__Exercise brief__.
Records follow. Copy every line with "static".

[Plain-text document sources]
◇ ◇ ◇ ◇ ◇
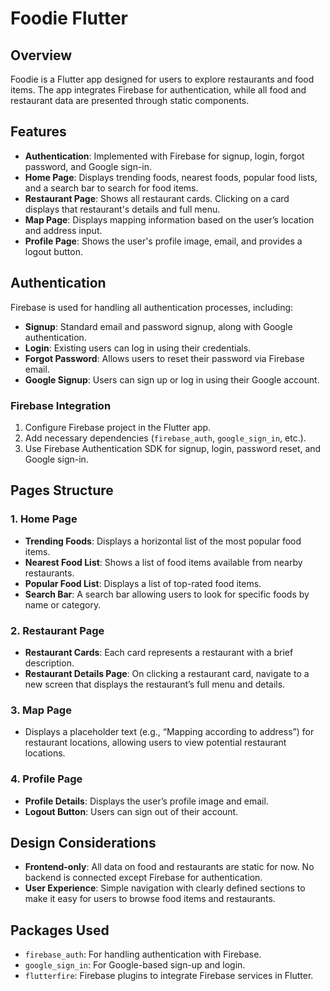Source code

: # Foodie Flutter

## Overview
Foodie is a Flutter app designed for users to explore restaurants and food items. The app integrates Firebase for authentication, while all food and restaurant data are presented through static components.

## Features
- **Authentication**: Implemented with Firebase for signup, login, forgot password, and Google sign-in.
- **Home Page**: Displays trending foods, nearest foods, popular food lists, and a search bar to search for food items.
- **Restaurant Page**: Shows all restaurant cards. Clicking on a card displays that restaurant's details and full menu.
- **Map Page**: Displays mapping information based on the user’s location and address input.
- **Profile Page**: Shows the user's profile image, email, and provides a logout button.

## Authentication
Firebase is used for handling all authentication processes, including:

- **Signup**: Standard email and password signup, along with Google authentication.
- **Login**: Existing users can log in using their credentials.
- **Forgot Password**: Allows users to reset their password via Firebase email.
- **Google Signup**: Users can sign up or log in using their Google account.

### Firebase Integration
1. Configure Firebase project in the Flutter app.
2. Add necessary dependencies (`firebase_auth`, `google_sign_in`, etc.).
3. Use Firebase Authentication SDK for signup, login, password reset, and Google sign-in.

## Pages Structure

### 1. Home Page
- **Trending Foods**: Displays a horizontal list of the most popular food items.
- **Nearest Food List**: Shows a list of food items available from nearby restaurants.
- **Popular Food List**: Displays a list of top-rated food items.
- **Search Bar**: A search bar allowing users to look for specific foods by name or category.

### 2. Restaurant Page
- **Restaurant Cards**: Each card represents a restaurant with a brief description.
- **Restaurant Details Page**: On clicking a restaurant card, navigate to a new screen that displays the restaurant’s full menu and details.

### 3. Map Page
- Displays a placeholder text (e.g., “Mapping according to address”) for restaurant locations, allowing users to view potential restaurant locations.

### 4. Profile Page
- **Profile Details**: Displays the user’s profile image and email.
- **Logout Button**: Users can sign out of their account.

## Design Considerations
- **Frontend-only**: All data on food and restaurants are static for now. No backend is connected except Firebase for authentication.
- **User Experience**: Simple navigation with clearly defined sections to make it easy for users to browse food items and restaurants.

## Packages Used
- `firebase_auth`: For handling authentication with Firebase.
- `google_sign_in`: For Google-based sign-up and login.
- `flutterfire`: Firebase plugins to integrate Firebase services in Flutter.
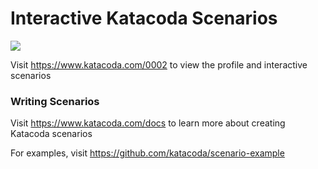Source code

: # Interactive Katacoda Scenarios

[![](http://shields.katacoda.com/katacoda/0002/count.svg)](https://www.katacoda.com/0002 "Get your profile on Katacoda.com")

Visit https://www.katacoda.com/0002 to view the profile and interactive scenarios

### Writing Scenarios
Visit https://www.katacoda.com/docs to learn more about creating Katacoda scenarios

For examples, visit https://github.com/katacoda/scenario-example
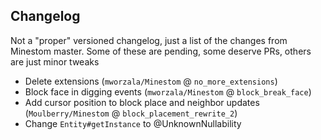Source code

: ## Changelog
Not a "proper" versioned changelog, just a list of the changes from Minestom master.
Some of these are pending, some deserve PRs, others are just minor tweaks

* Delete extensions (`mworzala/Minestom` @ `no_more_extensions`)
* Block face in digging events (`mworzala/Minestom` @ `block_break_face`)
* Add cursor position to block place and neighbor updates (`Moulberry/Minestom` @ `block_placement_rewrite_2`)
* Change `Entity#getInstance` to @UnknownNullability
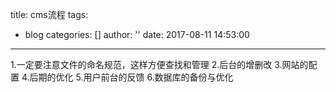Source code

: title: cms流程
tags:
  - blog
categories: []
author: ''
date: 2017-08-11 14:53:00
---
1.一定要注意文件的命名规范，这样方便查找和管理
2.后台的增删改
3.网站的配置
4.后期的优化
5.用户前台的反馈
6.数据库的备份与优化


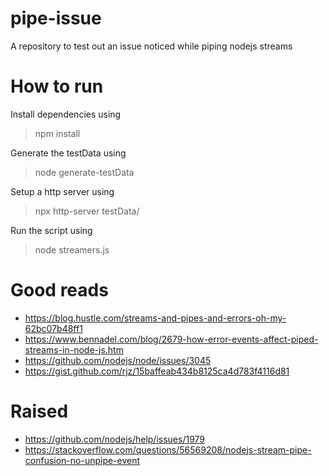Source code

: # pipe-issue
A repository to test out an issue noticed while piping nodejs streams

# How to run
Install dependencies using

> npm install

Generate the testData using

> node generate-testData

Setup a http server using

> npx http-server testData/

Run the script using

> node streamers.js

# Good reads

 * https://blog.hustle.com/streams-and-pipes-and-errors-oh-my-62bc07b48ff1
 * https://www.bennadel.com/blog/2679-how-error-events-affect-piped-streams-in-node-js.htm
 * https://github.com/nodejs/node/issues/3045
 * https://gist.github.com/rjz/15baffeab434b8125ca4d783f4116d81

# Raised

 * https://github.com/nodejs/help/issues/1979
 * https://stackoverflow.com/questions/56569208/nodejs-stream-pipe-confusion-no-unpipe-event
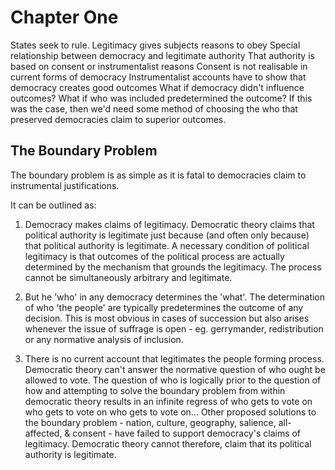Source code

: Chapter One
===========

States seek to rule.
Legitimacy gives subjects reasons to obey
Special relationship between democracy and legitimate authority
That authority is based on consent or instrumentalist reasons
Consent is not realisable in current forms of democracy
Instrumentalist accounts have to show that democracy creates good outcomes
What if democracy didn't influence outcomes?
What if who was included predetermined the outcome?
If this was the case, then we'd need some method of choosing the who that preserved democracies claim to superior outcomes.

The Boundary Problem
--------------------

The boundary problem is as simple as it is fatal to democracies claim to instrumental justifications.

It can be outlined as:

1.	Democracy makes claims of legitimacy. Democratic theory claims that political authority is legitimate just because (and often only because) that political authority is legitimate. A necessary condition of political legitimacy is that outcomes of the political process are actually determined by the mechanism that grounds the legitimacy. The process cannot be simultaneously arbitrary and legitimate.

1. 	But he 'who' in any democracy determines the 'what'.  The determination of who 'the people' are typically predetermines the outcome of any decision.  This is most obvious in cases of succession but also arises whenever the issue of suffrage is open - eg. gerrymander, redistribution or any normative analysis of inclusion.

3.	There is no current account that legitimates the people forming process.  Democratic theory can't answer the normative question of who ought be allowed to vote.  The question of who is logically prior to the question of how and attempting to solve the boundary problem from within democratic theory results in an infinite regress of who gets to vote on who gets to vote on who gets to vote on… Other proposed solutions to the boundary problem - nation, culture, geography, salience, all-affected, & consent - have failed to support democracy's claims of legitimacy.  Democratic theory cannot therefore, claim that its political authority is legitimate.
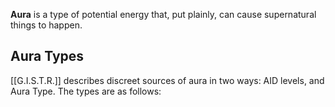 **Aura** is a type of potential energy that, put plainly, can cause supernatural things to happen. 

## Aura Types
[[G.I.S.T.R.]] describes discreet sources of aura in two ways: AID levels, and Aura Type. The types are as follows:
◇ ◇ ◇ ◇ ◇
__Response to this exercise__.
Foodie is a Flutter app designed for users to explore restaurants and food items. The app integrates Firebase for authentication, while all food and restaurant data are presented through static components.
- **Frontend-only**: All data on food and restaurants are static for now. No backend is connected except Firebase for authentication.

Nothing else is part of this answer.